How to Grow an Endless Supply of Garlic Indoors

To embark on your garlic-growing journey, you’ll need the following:

  • Several garlic bulbs (or heads)
  • Organic potting soil
  • 1 planting pot

Before you begin, it’s important to note that a significant portion of the garlic available in grocery stores is treated with a hormone that prevents clove sprouting.
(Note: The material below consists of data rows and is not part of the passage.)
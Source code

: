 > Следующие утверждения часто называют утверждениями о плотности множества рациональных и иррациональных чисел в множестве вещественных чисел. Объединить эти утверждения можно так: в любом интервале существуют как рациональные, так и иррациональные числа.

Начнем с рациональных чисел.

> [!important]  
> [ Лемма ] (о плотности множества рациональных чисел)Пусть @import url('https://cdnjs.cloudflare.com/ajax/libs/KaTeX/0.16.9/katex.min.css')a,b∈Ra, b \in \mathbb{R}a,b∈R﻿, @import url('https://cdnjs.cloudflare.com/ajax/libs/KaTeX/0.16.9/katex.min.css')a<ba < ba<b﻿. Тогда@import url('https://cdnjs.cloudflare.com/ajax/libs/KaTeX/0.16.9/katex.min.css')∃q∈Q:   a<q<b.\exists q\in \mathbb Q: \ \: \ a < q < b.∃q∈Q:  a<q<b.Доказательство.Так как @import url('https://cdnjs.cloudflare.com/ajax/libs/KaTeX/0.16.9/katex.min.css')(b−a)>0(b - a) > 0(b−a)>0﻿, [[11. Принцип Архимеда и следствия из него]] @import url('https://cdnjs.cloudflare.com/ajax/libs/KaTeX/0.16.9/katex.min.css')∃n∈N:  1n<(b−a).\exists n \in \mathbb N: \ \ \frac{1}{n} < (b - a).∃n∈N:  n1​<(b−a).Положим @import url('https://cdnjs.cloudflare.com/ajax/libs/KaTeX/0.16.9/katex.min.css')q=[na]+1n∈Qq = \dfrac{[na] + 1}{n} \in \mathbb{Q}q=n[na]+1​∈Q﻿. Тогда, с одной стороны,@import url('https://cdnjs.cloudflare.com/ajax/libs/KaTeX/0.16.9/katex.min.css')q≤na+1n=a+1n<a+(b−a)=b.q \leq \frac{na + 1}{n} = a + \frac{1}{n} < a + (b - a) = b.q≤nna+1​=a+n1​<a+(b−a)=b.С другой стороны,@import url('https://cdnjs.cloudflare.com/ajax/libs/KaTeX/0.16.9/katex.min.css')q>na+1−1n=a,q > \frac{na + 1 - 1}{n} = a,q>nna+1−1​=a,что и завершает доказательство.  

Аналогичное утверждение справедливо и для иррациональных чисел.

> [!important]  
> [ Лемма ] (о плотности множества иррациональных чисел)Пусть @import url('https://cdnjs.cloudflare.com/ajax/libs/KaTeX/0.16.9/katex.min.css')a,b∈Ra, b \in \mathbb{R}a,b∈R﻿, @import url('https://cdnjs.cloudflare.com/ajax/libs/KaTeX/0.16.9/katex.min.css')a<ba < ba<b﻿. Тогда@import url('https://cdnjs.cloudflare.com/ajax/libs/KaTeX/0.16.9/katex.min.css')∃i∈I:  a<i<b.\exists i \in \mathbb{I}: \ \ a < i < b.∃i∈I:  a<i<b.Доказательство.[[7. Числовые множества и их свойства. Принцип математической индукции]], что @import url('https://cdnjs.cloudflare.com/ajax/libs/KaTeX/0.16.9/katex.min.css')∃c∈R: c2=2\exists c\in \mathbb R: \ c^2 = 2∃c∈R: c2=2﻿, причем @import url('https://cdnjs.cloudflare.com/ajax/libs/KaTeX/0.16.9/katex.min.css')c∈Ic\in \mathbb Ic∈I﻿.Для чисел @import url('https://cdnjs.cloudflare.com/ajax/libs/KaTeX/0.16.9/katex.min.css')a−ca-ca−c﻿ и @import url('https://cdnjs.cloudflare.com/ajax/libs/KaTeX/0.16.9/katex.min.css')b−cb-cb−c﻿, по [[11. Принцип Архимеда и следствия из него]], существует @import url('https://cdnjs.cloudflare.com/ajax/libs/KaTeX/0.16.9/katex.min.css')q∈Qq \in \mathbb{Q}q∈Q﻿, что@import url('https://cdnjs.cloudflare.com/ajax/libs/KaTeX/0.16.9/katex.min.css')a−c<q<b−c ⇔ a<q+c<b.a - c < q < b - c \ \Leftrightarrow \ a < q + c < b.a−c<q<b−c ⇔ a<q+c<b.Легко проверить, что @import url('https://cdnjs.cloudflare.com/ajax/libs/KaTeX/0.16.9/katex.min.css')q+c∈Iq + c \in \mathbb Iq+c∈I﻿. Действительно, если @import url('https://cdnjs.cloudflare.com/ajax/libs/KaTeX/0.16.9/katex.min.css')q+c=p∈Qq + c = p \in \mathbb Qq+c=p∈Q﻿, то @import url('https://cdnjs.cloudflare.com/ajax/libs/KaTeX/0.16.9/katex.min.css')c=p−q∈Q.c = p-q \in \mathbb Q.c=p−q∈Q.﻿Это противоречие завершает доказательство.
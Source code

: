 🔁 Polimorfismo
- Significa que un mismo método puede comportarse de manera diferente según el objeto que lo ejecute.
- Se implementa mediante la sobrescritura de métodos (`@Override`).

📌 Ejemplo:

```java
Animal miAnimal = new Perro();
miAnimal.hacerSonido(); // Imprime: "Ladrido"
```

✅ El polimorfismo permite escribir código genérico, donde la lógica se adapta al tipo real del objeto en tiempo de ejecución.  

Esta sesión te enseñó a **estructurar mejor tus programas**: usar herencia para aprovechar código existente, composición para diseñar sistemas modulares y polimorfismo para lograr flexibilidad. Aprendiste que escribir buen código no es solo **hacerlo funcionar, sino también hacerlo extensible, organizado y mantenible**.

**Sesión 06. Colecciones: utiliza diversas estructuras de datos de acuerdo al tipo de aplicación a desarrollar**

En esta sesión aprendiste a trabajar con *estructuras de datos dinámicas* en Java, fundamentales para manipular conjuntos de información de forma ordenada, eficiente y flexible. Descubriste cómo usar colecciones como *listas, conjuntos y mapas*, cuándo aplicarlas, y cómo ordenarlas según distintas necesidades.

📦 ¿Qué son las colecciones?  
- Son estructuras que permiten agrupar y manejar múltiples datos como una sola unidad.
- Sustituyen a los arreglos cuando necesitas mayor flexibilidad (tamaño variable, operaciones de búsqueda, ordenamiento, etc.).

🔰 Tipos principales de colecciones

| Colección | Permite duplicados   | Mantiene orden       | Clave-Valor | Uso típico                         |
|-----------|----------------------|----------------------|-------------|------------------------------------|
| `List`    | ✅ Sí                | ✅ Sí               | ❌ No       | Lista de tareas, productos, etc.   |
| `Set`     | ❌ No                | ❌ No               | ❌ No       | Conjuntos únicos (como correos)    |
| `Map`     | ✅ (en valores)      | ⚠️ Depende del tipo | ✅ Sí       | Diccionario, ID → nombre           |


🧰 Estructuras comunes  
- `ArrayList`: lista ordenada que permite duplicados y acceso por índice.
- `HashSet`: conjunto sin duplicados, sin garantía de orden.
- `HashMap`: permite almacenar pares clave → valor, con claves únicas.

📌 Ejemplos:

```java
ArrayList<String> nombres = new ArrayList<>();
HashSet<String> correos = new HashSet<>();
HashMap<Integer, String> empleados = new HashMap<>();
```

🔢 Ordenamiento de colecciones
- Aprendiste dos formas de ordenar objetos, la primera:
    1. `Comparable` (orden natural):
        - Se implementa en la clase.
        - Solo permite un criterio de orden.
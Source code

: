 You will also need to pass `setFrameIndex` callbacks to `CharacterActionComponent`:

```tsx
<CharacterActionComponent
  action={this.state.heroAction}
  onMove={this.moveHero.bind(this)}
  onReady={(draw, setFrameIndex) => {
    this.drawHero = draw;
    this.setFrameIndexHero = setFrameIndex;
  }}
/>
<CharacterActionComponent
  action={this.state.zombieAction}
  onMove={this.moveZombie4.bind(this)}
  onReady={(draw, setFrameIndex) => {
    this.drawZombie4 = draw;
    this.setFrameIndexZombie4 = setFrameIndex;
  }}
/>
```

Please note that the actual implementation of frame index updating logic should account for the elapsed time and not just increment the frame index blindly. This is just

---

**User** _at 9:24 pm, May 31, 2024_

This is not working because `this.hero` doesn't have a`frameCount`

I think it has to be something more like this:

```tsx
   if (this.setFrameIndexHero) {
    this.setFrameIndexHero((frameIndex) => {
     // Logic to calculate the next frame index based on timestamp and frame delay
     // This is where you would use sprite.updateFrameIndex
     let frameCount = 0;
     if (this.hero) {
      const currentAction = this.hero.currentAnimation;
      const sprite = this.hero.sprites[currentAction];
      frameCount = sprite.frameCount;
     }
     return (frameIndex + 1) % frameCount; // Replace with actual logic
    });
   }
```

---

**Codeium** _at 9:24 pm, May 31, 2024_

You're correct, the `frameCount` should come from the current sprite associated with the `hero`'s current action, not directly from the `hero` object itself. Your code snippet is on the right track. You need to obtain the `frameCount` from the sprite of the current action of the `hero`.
To achieve the best results, opt for organic garlic or wait until you observe natural sprouting in the garlic bulbs.


  1. Select high-quality garlic heads.
  2. Fill a large planting pot with potting soil.
  3. Separate the garlic cloves and plant each one vertically at a depth of approximately 1 inch.
  4. Cover the cloves with an additional inch of soil.
  5. Place the pot in a well-lit area where it receives ample sunlight.
  6. Regularly water the pot to keep the soil from drying out, similar to caring for other indoor plants.
  7. Once the garlic greens reach a height of 3-4 inches, trim them, leaving about an inch for regrowth.

Pay attention to this crucial detail:

At a certain point, the growth of the garlic greens will come to a halt. As the greens dry up and turn brown, carefully extract the cloves. Each clove should have matured into a full bulb. Take one of these cloves and begin the growing process anew.

When to Plant Garlic

For optimal results, plant garlic cloves in well-drained beds during the fall season after the initial frost has passed and the soil has cooled. While cloves can also be planted in late winter once the soil thaws, fall-planted garlic tends to yield larger and better-quality bulbs.

Garlic thrives in moist conditions, but prolonged wetness can lead to yellowing leaves. Keep in mind that garlic is particularly fond of colder weather. If you’re in zones 9-11, you might consider experimenting with other varieties via mail order. Alternatively, you can try growing elephant garlic, which tends to perform exceptionally well in warmer climates using the same planting instructions.

Exploring Different Garlic Varieties

Garlic comes in various types, each offering unique characteristics and flavors. Here’s a glimpse of some popular garlic types to consider cultivating:

Soft Neck Types

Ideal for regions with mild winters, soft neck garlic varieties excel in climates where cold temperatures are tolerable, with some strains even surviving cold down to Zone 5. While most soft neck varieties don’t produce edible curled flower stalks (scapes), they’re well-suited for braiding. Notable subtypes include Creole, artichoke, and various Asian variations.

Hardneck Types

Adapted to colder winter climates, hardneck garlic varieties are known for producing delectable curled scapes in early summer. This garlic type thrives in cold weather conditions and offers a range of subtypes, including porcelain, purple stripe, and rocambole varieties.

Elephant Garlic

Sharing kinship with leeks, elephant garlic produces large, mild-flavored bulbs composed of 4 to 6 substantial cloves. This variety can withstand winter down to Zone 5 when provided with ample winter mulch.